#### SUPPLIED MATERIAL

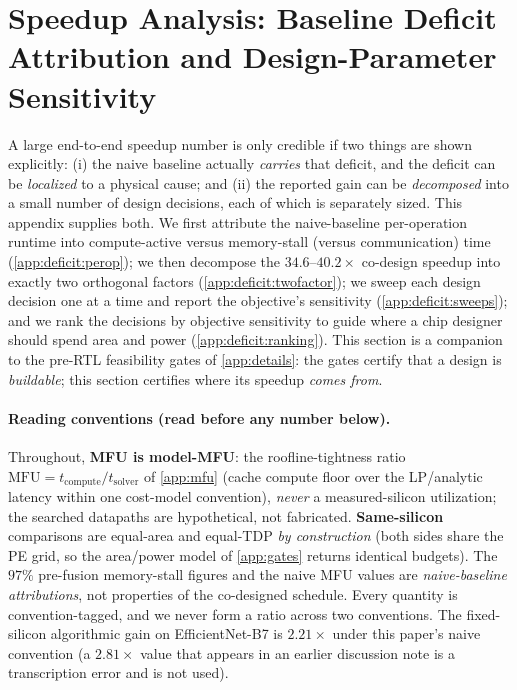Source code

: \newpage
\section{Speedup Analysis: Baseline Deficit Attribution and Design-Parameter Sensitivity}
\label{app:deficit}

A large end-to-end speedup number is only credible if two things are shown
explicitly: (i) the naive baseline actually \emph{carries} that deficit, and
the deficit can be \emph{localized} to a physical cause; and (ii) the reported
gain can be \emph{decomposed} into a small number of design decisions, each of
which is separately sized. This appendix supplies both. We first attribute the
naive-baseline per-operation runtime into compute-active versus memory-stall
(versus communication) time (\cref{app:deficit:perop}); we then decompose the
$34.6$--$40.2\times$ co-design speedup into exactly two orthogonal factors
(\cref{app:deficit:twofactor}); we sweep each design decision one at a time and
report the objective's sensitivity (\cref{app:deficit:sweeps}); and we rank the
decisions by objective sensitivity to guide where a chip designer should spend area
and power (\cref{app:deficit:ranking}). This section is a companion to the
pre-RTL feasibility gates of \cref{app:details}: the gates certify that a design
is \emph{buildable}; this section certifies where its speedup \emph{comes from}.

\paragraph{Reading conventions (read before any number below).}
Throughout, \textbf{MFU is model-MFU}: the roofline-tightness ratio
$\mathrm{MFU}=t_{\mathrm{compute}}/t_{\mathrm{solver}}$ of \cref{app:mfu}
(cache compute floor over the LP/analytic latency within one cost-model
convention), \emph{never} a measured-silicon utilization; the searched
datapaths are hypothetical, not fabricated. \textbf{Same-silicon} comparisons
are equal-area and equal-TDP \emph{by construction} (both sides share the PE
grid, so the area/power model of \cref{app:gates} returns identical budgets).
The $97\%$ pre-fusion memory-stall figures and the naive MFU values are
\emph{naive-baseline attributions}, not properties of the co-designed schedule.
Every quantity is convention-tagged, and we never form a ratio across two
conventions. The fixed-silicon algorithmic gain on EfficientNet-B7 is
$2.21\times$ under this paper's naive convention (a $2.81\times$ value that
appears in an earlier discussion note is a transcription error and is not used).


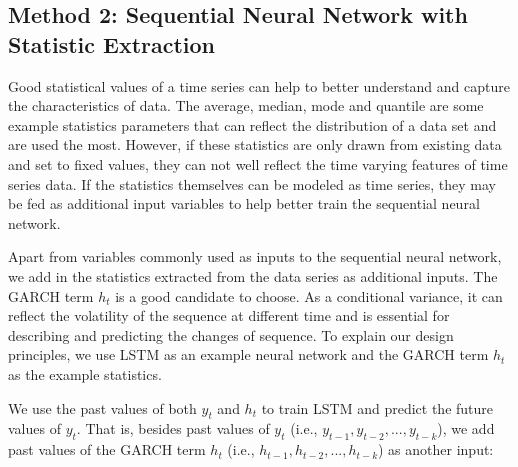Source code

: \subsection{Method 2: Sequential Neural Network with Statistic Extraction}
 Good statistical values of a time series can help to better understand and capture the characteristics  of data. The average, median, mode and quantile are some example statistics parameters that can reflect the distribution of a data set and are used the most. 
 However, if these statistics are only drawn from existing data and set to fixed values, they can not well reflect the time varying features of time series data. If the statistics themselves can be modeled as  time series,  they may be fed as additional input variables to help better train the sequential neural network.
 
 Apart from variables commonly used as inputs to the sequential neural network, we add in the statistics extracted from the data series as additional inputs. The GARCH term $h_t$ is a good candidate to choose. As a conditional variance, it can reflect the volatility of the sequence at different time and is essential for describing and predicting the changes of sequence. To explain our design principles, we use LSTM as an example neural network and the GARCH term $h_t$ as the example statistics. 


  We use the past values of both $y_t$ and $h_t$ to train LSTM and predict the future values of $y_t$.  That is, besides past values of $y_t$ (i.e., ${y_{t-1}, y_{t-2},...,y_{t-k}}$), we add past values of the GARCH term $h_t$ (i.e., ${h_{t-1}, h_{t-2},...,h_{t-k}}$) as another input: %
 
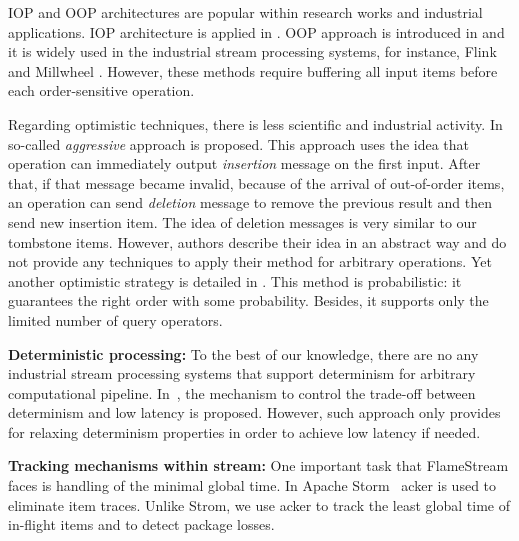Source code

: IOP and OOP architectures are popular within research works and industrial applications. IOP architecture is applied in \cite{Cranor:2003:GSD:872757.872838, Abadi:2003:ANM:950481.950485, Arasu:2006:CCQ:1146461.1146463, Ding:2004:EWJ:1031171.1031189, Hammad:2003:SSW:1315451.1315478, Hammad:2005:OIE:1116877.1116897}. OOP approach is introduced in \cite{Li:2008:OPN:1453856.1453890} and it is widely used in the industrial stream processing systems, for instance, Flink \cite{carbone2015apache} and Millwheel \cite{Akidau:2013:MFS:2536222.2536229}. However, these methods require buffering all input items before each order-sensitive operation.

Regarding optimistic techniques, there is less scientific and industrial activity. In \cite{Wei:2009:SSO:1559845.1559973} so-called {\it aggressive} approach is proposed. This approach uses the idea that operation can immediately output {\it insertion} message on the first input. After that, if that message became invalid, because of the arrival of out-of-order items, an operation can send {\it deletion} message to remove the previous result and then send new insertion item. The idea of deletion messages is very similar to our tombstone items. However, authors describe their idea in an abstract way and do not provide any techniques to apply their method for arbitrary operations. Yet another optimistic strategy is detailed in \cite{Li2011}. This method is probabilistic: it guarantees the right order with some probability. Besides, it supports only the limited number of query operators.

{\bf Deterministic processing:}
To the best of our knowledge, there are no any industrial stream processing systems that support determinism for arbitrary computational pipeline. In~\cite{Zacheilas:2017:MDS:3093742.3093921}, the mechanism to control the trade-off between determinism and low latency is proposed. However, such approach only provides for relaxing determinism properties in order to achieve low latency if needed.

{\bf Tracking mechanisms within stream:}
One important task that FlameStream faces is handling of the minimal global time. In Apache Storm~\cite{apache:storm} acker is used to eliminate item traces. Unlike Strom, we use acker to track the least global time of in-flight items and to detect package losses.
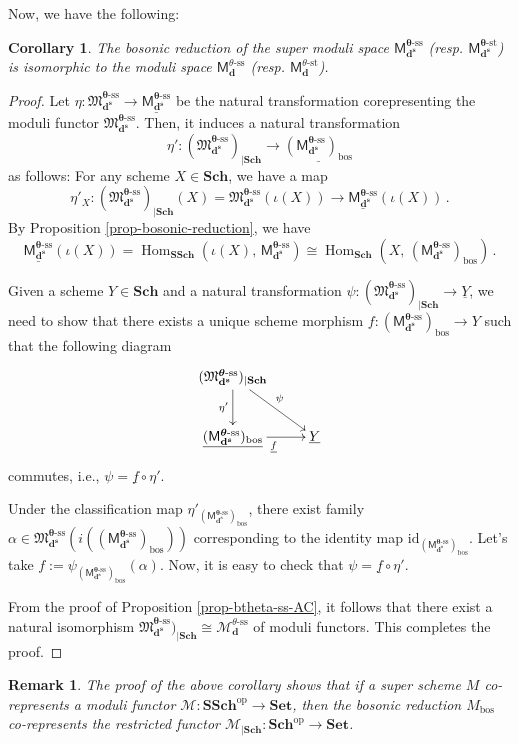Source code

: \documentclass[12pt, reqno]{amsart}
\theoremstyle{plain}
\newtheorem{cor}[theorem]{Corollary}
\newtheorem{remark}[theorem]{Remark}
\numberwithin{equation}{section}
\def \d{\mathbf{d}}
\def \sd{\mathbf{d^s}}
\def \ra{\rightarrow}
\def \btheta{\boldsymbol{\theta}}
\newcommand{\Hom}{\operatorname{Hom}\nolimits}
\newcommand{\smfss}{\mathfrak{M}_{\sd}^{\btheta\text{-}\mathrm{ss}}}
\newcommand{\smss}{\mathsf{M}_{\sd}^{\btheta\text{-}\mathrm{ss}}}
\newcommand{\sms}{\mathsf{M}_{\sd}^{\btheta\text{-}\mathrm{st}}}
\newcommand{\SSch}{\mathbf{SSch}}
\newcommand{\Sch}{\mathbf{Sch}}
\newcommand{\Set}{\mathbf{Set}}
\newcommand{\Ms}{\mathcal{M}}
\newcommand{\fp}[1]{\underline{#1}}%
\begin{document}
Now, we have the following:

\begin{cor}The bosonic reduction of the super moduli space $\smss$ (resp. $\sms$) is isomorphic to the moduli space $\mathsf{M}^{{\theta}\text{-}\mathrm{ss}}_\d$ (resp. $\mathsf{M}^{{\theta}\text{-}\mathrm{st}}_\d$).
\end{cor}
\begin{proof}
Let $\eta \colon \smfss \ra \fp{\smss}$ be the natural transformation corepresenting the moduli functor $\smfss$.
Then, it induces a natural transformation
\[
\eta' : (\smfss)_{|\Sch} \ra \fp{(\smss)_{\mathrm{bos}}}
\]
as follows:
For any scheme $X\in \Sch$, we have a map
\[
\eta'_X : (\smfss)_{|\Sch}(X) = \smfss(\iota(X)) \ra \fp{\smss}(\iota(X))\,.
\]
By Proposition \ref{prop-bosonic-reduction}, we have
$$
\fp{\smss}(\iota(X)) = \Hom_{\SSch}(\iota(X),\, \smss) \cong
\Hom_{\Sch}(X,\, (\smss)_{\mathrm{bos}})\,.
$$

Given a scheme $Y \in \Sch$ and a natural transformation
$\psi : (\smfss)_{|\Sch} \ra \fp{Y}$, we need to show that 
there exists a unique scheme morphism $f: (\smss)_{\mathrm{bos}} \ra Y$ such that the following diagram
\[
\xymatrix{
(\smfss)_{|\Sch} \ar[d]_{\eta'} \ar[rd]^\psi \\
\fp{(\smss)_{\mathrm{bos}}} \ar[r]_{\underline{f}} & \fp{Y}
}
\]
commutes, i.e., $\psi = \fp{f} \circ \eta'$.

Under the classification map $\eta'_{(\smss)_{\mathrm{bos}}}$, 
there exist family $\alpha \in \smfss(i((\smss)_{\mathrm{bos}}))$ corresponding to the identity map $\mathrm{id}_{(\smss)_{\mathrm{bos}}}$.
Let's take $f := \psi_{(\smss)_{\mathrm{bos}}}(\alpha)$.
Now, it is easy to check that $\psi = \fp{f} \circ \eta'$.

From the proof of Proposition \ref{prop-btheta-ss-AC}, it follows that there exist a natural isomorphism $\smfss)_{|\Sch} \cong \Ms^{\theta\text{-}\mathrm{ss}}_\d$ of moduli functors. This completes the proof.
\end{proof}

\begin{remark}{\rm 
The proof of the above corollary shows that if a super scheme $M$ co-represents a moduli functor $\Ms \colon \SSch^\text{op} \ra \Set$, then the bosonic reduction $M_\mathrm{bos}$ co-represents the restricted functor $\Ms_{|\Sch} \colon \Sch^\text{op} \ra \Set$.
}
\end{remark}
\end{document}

########

#### WHAT YOU NEED TO DO:
In the data above, take the line with "the roofline-tightness ratio", the line with "2: Sequential Neural", and every line between, and set them down exactly without pictures.

#### TASK ANSWER:
Throughout, \textbf{MFU is model-MFU}: the roofline-tightness ratio
$\mathrm{MFU}=t_{\mathrm{compute}}/t_{\mathrm{solver}}$ of \cref{app:mfu}
(cache compute floor over the LP/analytic latency within one cost-model
convention), \emph{never} a measured-silicon utilization; the searched
datapaths are hypothetical, not fabricated. \textbf{Same-silicon} comparisons
are equal-area and equal-TDP \emph{by construction} (both sides share the PE
grid, so the area/power model of \cref{app:gates} returns identical budgets).
The $97\%$ pre-fusion memory-stall figures and the naive MFU values are
\emph{naive-baseline attributions}, not properties of the co-designed schedule.
Every quantity is convention-tagged, and we never form a ratio across two
conventions. The fixed-silicon algorithmic gain on EfficientNet-B7 is
$2.21\times$ under this paper's naive convention (a $2.81\times$ value that
appears in an earlier discussion note is a transcription error and is not used).


Source code

: \subsection{Method 2: Sequential Neural Network with Statistic Extraction}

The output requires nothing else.